For the vectors [itex]A^{→}[/itex] and [itex]B^{→}[/itex], calculate the vector difference [itex]A^{→}[/itex] - [itex]B^{→}[/itex]. Magnitude of vector [itex]A^{→}[/itex] is 12 meters, with an angle of 180°. Magnitude of vector [itex]B^{→}[/itex] is 18 meters, with an angle of 37°.

Homework Equations



[itex]A{y}[/itex] = Asinθ; [itex]B{y}[/itex] = Bsinθ
[itex]A{x}[/itex] = Acosθ; [itex]B{x}[/itex] =Bcosθ
Resultant vector = [itex]\sqrt{Rx^{2} + Ry^{2}}[/itex]

The Attempt at a Solution



I know not providing a graph might make this problem a bit more difficult. I just really desperately need help on how to calculate vector subtraction because I'm not sure if I'm doing it right.

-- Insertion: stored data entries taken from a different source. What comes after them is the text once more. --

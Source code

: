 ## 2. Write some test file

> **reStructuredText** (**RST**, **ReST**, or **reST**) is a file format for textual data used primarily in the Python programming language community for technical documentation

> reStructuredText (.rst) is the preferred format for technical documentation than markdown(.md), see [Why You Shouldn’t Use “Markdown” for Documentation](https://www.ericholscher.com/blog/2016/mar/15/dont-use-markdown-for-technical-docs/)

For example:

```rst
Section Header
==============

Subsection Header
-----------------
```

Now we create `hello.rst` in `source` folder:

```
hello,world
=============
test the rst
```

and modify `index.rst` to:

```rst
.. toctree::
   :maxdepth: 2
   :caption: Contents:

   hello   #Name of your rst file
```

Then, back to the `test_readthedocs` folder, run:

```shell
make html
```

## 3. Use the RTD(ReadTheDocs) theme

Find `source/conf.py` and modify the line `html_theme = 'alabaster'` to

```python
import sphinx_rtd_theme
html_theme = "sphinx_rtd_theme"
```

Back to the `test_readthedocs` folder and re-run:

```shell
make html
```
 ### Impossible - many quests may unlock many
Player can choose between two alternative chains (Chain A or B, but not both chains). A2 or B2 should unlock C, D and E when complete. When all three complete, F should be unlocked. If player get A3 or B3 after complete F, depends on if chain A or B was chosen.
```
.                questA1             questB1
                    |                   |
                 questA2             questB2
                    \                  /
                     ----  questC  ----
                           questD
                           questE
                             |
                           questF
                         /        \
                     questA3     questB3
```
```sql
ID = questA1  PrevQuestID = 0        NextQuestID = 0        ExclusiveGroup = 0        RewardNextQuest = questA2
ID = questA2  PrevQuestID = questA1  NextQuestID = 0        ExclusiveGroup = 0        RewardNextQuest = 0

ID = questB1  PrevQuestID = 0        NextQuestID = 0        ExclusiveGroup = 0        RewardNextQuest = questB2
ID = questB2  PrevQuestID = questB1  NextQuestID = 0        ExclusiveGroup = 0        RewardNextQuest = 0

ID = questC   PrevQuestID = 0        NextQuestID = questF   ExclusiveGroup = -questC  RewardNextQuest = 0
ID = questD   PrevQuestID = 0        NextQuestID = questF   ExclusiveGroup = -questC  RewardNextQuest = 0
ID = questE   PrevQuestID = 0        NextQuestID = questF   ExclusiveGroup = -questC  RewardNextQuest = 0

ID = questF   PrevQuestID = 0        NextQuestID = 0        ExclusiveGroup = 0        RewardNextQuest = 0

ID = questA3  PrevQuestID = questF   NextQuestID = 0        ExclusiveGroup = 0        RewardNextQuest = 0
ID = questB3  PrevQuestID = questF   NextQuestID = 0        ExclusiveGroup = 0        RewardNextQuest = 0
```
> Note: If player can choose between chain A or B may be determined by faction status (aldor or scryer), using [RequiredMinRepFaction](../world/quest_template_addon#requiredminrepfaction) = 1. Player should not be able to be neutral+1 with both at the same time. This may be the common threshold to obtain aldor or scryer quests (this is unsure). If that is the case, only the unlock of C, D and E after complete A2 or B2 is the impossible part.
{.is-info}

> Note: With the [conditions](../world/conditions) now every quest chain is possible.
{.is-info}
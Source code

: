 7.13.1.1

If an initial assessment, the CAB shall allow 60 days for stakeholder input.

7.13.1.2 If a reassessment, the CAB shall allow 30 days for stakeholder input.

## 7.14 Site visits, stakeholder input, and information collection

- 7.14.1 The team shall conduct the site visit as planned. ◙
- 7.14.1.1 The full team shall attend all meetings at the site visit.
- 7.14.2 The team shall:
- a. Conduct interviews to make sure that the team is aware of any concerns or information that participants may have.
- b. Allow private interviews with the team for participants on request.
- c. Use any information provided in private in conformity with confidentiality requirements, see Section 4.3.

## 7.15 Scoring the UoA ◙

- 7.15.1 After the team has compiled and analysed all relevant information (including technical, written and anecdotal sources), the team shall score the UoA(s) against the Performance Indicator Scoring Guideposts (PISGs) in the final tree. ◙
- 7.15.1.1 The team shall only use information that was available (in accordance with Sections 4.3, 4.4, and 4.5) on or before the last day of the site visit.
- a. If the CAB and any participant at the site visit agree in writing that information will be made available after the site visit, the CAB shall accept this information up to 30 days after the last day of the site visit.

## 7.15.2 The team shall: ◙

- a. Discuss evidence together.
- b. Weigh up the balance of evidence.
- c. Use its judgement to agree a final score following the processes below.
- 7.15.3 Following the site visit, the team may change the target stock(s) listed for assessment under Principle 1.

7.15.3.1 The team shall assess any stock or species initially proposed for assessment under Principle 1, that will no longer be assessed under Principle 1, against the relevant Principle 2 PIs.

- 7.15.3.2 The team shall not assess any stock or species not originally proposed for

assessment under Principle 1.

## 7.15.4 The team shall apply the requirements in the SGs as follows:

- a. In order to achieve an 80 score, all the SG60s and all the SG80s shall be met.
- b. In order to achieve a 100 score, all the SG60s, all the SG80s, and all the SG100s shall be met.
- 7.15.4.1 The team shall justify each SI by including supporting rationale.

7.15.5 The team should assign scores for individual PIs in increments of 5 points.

I found that the x-component of vector [itex]A^{→}[/itex] is -12 meters and the y-component is 0 meter. The x-component of vector [itex]B^{→}[/itex] is 14.4 meters and the y-component is 10.8 meters. From that, the [itex]R{x}[/itex] would be 2.4 meters and [itex]R{y}[/itex] would be 10.8 meters.

If I were to just do vector [itex]A^{→}[/itex] + [itex]B^{→}[/itex], I know how to calculate that. I would use the Resultant vector formula [itex]\sqrt{Rx^{2} + Ry^{2}}[/itex], which would give me of R = 11.06. But if I'm doing what this problem is doing, I don't know if that's the right formula to use.

I understand that [itex]A^{→}[/itex] - [itex]B^{→}[/itex] is the same thing as -[itex]B^{→}[/itex] + [itex]A^{→}[/itex]. I was wondering how the negative part translated into the calculation. For example, do I make vector [itex]B^{→}[/itex]'s x-component negative (to -14.4 meters), and have the [itex]R{x}[/itex] = -26.4 meters and the [itex]R{y}[/itex] = -10.8 meters (because vector [itex]B^{→}[/itex]'s y-component would then be -10.8 mters)? And if all that is correct, would I carry on with the same resultant vector formula [itex]\sqrt{Rx^{2} + Ry^{2}}[/itex], plugging in the numbers to get R = 28.5 meters?

Thank you so much for helping me!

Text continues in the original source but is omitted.